Among the prominent citizens and representative farmers of Sugar Creek township is J. W. Rochholz, whose home is on section 4. He is one of Cedar county’s native sons, his birth occurring in Rochester township, on the 25th of October, 1858. His parents were J. W. and Anna (Wilt) Rochholz, natives of Kulmbach, Germany, where they were reared and married and where the father followed the trade of stone-cutter and brick layer until his emigration to America in 1852. On landing in New York he proceeded to Philadelphia and from there came to Muscatine, Iowa. Deciding to settle in Rochester township, Cedar county, he made the trip here on foot, traveling a distance of fifty miles in that way, and purchased twenty acres of land. So successful was he in his farming operations that he at length became the owner of over two hundred acres of very fine farm land, never going in debt but paying for everything when he purchased it. He continued to reside in Rochester township until his death, which occurred when he was eighty years of age, and his wife died at the age of fifty-five years.
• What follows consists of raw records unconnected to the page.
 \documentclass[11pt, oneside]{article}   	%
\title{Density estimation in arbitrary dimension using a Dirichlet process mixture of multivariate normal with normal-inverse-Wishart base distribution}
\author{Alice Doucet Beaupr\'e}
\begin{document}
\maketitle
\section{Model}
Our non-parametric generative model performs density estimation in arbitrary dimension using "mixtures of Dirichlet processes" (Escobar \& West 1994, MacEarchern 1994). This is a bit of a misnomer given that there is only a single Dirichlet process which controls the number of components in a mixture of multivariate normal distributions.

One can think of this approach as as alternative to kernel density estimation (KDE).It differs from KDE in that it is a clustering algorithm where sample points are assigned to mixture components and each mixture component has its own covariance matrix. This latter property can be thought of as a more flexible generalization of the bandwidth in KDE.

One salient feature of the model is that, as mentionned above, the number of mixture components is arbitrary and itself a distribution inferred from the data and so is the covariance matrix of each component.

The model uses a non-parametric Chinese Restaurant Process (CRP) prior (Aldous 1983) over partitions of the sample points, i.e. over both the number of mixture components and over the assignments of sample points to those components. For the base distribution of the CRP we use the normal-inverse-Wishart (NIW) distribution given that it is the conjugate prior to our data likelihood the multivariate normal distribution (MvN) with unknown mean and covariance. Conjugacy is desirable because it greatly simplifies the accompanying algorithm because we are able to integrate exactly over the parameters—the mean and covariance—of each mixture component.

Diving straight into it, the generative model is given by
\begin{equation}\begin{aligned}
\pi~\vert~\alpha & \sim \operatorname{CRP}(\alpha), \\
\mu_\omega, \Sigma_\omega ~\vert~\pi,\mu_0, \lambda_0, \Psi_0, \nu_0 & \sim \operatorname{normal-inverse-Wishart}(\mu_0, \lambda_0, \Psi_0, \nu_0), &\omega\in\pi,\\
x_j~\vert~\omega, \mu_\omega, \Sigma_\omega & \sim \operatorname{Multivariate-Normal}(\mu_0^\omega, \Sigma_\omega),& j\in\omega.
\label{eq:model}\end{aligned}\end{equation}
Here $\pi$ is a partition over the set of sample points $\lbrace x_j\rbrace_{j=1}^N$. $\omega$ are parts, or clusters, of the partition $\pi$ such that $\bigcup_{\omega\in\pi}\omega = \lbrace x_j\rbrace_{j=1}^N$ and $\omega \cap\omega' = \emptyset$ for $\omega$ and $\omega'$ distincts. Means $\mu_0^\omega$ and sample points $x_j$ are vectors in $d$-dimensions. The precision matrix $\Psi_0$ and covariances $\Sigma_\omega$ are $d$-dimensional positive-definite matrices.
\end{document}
The children born to them were as follows: George, now a resident of Adair county, Iowa; Mrs. Maggie Sinclair, of Moline, Illinois; Mrs. Hattie Becker, of Muscatine, Iowa; Mrs. Barbara Cripliver, of Boone, Iowa; J. W., whose name introduces this sketch; August, a resident of Mason City, Iowa; Mrs. Emma Munn, of Muscatine; Mary, a resident of Macon City, Missouri; Mrs. Sarah Grimm, of Chicago; Mrs. Clara Edwards, of Cedar Rapids; and William P., of Center township, this county.
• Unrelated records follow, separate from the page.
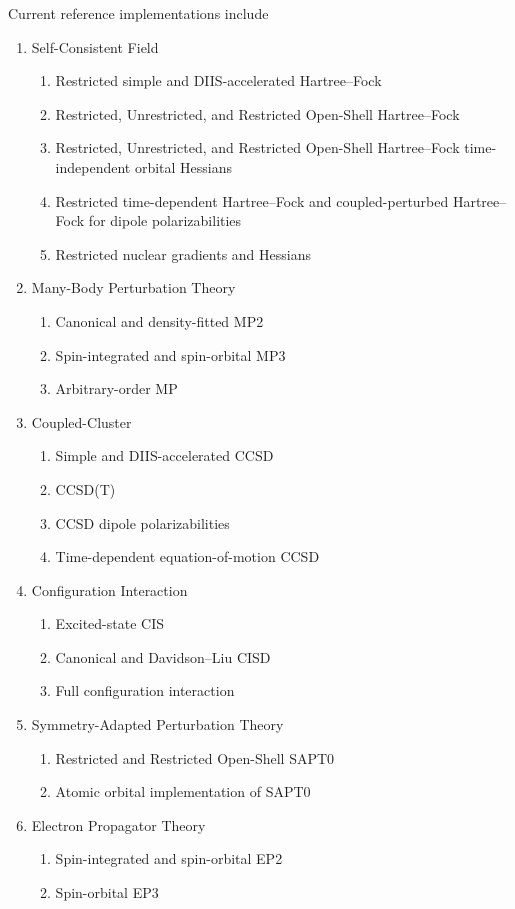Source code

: \documentclass[%
  class = book,%
  crop = false,%
  float = true,%
  multi = true,%
  preview = false,%
]{standalone}
\let\cite\autocite
\begin{document}
Current reference implementations include
\begin{enumerate}
\item Self-Consistent Field
   \begin{enumerate}
   \item Restricted simple and DIIS\cite{25}-accelerated Hartree--Fock
   \item Restricted, Unrestricted, and Restricted Open-Shell Hartree--Fock
   \item Restricted, Unrestricted, and Restricted Open-Shell Hartree--Fock time-independent orbital Hessians
   \item Restricted time-dependent Hartree--Fock and coupled-perturbed Hartree--Fock for dipole polarizabilities
   \item Restricted nuclear gradients and Hessians
   \end{enumerate}

\item Many-Body Perturbation Theory
    \begin{enumerate}
    \item Canonical and density-fitted MP2
    \item Spin-integrated and spin-orbital MP3
    \item Arbitrary-order MP
    \end{enumerate}

\item Coupled-Cluster
    \begin{enumerate}
    \item Simple and DIIS-accelerated CCSD
    \item CCSD(T)
    \item CCSD dipole polarizabilities
    \item Time-dependent equation-of-motion CCSD
    \end{enumerate}

\item Configuration Interaction
    \begin{enumerate}
    \item Excited-state CIS
    \item Canonical and Davidson--Liu CISD
    \item Full configuration interaction
    \end{enumerate}

\item Symmetry-Adapted Perturbation Theory
    \begin{enumerate}
    \item Restricted and Restricted Open-Shell SAPT0
    \item Atomic orbital implementation of SAPT0
    \end{enumerate}

\item Electron Propagator Theory
    \begin{enumerate}
    \item Spin-integrated and spin-orbital EP2
    \item Spin-orbital EP3
    \end{enumerate}

\end{enumerate}
\end{document}
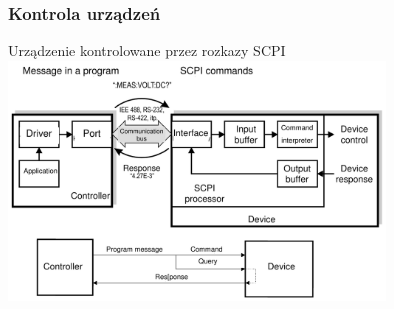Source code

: \subsubsection{Kontrola urządzeń}
Urządzenie kontrolowane przez rozkazy SCPI\\
\includegraphics[width=10cm]{./wyklady/IEEE488_SCPI_16_1.pdf}

\newpage
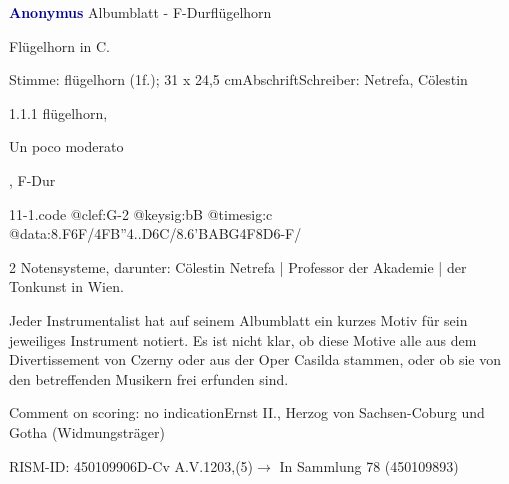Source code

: \documentclass[a4paper, twocolumn, 11pt]{book}
\begin{document}
\par \vspace{16pt} \textcolor{darkblue}{\textbf{Anonymus  }}\hfillplus{[11]}\newline Albumblatt - F-Dur\newline flügelhorn
\par \begin{itshape}[heading:] Flügelhorn in C.\end{itshape} 
\par \textcolor{darkblue}{}  Stimme: flügelhorn  (1f.); 31 x 24,5 cm\newline Abschrift\newline Schreiber: Netrefa, Cölestin
\par 1.1.1  flügelhorn, \begin{itshape}Un poco moderato\end{itshape}, F-Dur  
\begin{filecontents*}{11-1.code}
@clef:G-2
@keysig:bB
@timesig:c
@data:{8.F6F}/4FB''4..D6C/8.6'{BABG}4F8D6-F/
\end{filecontents*}
\newline %
\par 2 Notensysteme, darunter: Cölestin Netrefa | Professor der Akademie | der Tonkunst in Wien.
\par Jeder Instrumentalist hat auf seinem Albumblatt ein kurzes Motiv für sein jeweiliges Instrument notiert. Es ist nicht klar, ob diese Motive alle aus dem {\textquotedbl}Divertissement{\textquotedbl} von Czerny oder aus der Oper {\textquotedbl}Casilda{\textquotedbl} stammen, oder ob sie von den betreffenden Musikern frei erfunden sind.
\par Comment on scoring: no indication\newline Ernst II., Herzog von Sachsen-Coburg und Gotha  (Widmungsträger)
\par RISM-ID: 450109906\newline D-Cv  A.V.1203,(5)\newline $\rightarrow$ In Sammlung 78 (450109893)
      
\end{document}
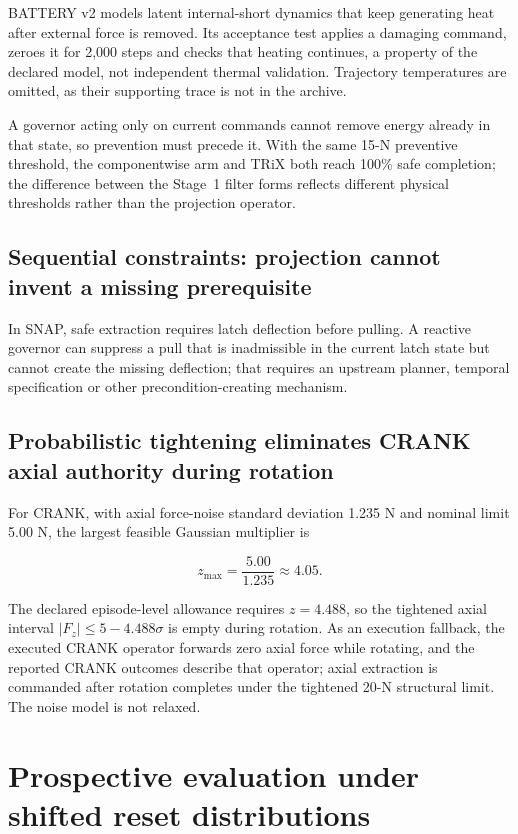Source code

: \documentclass[10pt]{article}
\begin{document}
BATTERY v2 models latent internal-short dynamics that keep generating heat
after external force is removed. Its acceptance test applies a damaging
command, zeroes it for 2,000 steps and checks that heating continues, a property of the
declared model, not independent thermal validation. Trajectory temperatures are omitted,
as their supporting trace is not in the archive.

A governor acting only on current commands cannot remove energy already in
that state, so prevention must precede it. With the same
15-N preventive threshold, the componentwise arm and TRiX both reach 100\% safe
completion; the difference between the Stage~1 filter forms reflects different physical thresholds rather than the projection operator.


\subsection{Sequential constraints: projection cannot invent a missing prerequisite}

In SNAP, safe extraction requires latch deflection before pulling. A reactive
governor can suppress a pull that is inadmissible in the current latch state
but cannot create the missing deflection; that requires an upstream planner, temporal specification or other
precondition-creating mechanism.


\subsection{Probabilistic tightening eliminates CRANK axial authority during rotation}

For CRANK, with axial force-noise standard deviation 1.235 N and nominal
limit 5.00 N, the largest feasible Gaussian multiplier is

\[
z_{\max}=\frac{5.00}{1.235}\approx4.05.
\]

The declared episode-level allowance requires $z=4.488$, so the tightened
axial interval $|F_z|\leq 5-4.488\sigma$ is empty during rotation. As an execution
fallback, the executed CRANK operator forwards zero axial force while rotating,
and the reported CRANK outcomes describe that operator; axial extraction is commanded after rotation completes under
the tightened 20-N structural limit. The noise model is not relaxed.



\section{Prospective evaluation under shifted reset distributions}
\label{sec:si-ood}
\end{document}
J. W. Rochholz of this review was reared and educated in much the usual manner of farm boys of the period and since attaining man’s estate has devoted his attention largely to agricultural pursuits, but for about three years conducted a general store at Lime City in Sugar Creek township and also served as postmaster at that place for a time. Soon after his marriage he purchased a tract of eighty acres in Rochester township and was engaged in its operation for three years, after which he rented his farm and removed to Lime City, where he was engaged in merchandising for five years. During the following three years he followed farming near Iowa City in Johnson county and in 1893 purchased his present farm in Sugar Creek township, Cedar county, where he has since resided. His first purchase consisted of one hundred and sixty acres, but he has added to it a tract of one hundred and twenty acres, making in all two hundred and eighty acres, of which two hundred acres are on section 4, Sugar Creek township, and the remainder on section 9. He now follows general farming and stock-raising and has a well improved and highly cultivated farm, whose neat and thrifty appearance plainly indicates his progressive methods and shows that he thoroughly understands the occupation which he is now following.
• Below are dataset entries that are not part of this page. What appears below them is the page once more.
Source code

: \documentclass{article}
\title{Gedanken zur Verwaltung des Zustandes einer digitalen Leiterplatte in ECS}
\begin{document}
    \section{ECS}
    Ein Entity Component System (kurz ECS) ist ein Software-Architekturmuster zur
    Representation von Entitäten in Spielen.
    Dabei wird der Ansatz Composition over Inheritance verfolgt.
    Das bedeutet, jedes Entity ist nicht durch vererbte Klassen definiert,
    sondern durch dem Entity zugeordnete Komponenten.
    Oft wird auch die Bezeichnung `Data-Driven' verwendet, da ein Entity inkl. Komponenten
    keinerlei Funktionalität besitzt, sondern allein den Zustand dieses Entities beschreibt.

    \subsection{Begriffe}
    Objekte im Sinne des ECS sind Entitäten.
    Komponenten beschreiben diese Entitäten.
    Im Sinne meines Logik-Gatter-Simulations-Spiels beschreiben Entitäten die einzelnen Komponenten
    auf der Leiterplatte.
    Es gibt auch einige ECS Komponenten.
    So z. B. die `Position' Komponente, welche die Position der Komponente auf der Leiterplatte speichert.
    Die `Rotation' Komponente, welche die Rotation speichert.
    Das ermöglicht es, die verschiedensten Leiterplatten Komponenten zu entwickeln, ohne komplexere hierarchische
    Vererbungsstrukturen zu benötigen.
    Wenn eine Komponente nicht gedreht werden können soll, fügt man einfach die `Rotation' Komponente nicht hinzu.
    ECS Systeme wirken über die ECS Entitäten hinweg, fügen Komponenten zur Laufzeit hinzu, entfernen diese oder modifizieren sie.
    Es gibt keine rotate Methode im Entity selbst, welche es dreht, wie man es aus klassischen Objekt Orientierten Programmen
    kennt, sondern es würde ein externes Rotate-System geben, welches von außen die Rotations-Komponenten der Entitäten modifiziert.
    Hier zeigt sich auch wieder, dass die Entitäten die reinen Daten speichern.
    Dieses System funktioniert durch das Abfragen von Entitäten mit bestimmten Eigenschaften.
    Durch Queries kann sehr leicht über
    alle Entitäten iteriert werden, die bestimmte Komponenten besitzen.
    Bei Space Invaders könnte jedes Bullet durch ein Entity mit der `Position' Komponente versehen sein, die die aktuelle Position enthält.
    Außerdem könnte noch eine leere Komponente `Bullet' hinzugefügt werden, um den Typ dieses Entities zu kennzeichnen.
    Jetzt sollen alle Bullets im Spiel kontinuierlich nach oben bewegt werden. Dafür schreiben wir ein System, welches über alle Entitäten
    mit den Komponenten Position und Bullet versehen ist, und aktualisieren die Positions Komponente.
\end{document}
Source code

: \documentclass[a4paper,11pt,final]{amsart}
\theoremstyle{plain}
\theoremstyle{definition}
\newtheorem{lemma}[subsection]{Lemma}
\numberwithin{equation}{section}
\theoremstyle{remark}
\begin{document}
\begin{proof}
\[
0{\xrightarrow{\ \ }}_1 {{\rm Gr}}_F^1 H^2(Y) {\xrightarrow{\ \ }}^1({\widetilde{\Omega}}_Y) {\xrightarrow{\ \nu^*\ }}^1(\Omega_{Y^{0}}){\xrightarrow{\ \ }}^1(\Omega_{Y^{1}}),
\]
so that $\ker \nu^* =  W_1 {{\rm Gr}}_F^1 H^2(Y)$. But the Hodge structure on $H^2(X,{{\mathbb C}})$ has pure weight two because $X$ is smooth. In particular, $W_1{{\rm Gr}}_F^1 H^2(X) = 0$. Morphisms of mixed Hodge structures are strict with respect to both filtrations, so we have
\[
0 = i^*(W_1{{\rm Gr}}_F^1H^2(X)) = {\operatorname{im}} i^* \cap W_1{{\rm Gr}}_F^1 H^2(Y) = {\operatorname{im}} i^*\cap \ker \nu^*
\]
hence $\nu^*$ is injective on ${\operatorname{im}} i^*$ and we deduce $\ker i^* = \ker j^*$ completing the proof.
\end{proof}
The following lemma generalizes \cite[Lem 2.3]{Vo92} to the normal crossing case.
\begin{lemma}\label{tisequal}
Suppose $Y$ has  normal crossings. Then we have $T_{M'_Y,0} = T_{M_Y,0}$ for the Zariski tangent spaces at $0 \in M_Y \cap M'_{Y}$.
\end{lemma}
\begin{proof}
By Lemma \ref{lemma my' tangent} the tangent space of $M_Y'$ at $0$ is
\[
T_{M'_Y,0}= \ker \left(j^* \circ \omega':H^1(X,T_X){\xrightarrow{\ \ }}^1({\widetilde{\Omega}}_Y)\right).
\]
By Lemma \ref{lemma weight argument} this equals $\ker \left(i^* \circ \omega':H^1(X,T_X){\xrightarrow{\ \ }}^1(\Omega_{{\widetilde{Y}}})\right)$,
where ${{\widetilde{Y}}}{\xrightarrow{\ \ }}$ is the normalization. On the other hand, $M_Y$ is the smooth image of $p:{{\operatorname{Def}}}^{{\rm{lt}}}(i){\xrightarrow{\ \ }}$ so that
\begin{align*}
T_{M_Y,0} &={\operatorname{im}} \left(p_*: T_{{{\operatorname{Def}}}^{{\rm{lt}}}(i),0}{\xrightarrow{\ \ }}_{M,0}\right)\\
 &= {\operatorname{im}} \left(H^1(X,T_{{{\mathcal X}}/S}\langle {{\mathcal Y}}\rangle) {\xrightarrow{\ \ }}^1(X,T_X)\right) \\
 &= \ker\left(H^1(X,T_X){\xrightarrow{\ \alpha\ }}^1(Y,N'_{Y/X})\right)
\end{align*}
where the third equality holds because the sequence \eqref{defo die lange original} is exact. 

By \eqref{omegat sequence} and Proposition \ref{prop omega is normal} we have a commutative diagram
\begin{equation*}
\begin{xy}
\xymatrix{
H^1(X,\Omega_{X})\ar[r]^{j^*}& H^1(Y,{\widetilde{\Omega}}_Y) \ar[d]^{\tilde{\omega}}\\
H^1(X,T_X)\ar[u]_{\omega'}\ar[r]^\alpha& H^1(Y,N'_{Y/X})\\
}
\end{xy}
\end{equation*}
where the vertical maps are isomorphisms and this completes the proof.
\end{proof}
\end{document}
Mr. Rochholz was married on the 4th of March, 1881, to Miss Wilmina Fulwider, who was born in Sugar Creek township, February 15, 1864, a daughter of Anthony Fulwider, whose sketch appears on another page of this volume. This union has been blessed by five children, namely: B. F., who is now operating his father’s eighty-acre farm in Sugar Creek township; H. W., who lives on the home place but in another house that has been erected thereon; Amy, the wife of George W. McCroskey, of Rochester township; Mattie, the wife of Otis Barkhurst, of the same township; and Grace, at home. The parents hold membership in the Methodist Episcopal church of South Bethel and the family is one of prominence in the community where they reside.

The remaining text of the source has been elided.